The oil business of Danish conglomerate A.P. Moeller-Maersk on Monday said it will cut between 10 to 12 percent of its workforce due to slumping oil prices.
"We are operating in a materially changed oil price environment and have taken necessary decisions to reduce activity levels through 2015," Maersk Oil chief executive Jakob Thomasen said in a statement.
"We expect the pressure to continue into 2016 and we must remain cost-focused to grow in this market," he added.
The planned cuts are part of a bid to reduce operating costs by 20 percent this year. Maersk Oil has shed a total of 1,250 positions in 2015, including vacant positions that have not been filled and by cutting contractors.
A company spokesman declined to break out the number of job cuts announced on Monday, saying it was still in the process of informing those affected.

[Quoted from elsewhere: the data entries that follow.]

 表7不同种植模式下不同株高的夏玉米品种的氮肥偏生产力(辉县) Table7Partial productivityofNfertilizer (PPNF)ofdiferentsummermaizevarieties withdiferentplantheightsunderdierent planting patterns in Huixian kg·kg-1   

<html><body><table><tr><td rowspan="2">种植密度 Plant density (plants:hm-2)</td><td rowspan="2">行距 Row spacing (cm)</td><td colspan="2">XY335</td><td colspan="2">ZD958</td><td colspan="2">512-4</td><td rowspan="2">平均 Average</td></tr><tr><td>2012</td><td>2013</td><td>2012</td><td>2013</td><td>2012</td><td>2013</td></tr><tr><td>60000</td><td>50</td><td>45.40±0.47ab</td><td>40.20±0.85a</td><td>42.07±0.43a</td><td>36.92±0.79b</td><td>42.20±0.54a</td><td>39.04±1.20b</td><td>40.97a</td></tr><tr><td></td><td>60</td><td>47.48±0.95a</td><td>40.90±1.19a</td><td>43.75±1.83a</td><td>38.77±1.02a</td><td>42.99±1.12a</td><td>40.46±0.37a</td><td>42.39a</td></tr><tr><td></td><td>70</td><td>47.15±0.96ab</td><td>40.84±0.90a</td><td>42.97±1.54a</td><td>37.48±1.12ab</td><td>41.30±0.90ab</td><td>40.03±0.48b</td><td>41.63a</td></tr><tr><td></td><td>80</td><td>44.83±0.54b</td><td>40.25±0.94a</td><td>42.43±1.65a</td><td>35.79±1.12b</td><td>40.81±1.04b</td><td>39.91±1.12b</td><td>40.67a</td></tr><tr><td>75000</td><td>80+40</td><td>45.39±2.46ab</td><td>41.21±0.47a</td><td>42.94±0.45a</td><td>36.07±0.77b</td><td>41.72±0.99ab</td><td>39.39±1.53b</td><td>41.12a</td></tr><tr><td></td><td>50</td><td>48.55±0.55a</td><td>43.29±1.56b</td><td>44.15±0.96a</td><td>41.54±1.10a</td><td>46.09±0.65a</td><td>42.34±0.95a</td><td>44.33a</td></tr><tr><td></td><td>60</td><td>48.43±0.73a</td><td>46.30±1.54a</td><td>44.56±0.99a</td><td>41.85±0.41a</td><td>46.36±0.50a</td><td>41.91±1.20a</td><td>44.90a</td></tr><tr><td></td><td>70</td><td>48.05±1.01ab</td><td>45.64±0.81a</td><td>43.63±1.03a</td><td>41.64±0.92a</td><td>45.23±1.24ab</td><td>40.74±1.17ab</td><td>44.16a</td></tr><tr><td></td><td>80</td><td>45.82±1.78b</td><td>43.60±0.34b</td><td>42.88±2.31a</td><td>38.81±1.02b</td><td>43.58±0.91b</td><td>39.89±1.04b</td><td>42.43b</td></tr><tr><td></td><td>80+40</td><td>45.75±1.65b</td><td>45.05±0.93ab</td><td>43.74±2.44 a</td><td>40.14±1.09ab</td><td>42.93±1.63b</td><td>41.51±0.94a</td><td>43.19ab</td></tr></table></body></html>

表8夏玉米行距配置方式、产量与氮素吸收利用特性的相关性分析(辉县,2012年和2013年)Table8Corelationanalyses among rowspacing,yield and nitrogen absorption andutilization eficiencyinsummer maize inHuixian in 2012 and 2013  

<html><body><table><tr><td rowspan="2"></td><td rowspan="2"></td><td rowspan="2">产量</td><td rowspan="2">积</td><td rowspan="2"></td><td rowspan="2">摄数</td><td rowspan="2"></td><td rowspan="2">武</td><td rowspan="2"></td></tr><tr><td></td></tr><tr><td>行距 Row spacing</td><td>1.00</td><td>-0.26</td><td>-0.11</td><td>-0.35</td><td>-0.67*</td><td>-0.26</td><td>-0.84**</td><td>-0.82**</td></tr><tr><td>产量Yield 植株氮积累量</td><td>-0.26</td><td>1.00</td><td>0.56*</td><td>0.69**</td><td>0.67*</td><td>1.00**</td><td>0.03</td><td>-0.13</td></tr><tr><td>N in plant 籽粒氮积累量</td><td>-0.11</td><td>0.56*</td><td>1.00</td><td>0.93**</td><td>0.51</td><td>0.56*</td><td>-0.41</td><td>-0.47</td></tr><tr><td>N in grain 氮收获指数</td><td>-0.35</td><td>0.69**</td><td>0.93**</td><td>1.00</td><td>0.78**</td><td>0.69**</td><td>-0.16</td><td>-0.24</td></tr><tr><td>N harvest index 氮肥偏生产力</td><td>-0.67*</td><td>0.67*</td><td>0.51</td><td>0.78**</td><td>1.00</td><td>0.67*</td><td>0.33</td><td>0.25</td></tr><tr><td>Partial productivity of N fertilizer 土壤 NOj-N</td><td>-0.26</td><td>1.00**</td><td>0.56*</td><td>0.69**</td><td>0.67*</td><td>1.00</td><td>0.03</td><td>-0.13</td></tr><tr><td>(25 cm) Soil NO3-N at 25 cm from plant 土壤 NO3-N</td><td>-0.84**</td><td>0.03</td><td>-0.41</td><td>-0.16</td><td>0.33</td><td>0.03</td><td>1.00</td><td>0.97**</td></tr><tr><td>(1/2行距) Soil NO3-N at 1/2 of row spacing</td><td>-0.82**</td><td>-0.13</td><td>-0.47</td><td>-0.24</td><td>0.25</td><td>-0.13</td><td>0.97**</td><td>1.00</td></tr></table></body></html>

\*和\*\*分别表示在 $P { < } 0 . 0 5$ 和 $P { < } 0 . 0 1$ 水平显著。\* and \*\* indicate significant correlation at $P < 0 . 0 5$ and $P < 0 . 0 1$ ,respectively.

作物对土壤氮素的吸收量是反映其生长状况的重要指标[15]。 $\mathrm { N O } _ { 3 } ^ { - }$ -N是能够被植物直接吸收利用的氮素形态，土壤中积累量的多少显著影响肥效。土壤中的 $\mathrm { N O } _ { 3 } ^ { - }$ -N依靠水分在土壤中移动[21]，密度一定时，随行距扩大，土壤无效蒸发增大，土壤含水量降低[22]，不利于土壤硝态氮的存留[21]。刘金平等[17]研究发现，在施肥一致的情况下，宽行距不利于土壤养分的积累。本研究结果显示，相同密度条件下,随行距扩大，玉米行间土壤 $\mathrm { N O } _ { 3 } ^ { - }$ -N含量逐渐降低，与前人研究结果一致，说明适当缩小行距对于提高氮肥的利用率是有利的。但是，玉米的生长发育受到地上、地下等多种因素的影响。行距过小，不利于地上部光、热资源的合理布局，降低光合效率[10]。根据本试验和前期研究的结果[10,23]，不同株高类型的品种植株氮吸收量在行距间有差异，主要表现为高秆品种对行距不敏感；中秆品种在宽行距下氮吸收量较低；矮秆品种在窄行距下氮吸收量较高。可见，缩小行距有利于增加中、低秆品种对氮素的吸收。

Oil prices have plummeted by more than 50 percent following a peak of more than $100 per barrel in June 2014. Prices have dropped dramatically due to reduced global demand, record production by the Organization of Petroleum Exporting Countries (OPEC) and a strong US dollar.
Maersk Oil produces approximately 550,000 barrels of oil equivalent per day.
Parent company A.P. Moeller-Maersk on Friday warned that a weaker market for Maersk Line, the world's largest container shipping company and a global trade bellwether, would weigh on annual profits.
A.P. Moeller-Maersk said underlying group profit would be $3.4 billion (3.1 billion euros) this year rather than the previously forecast $4.0 billion, as income from container shipping had been lower than expected.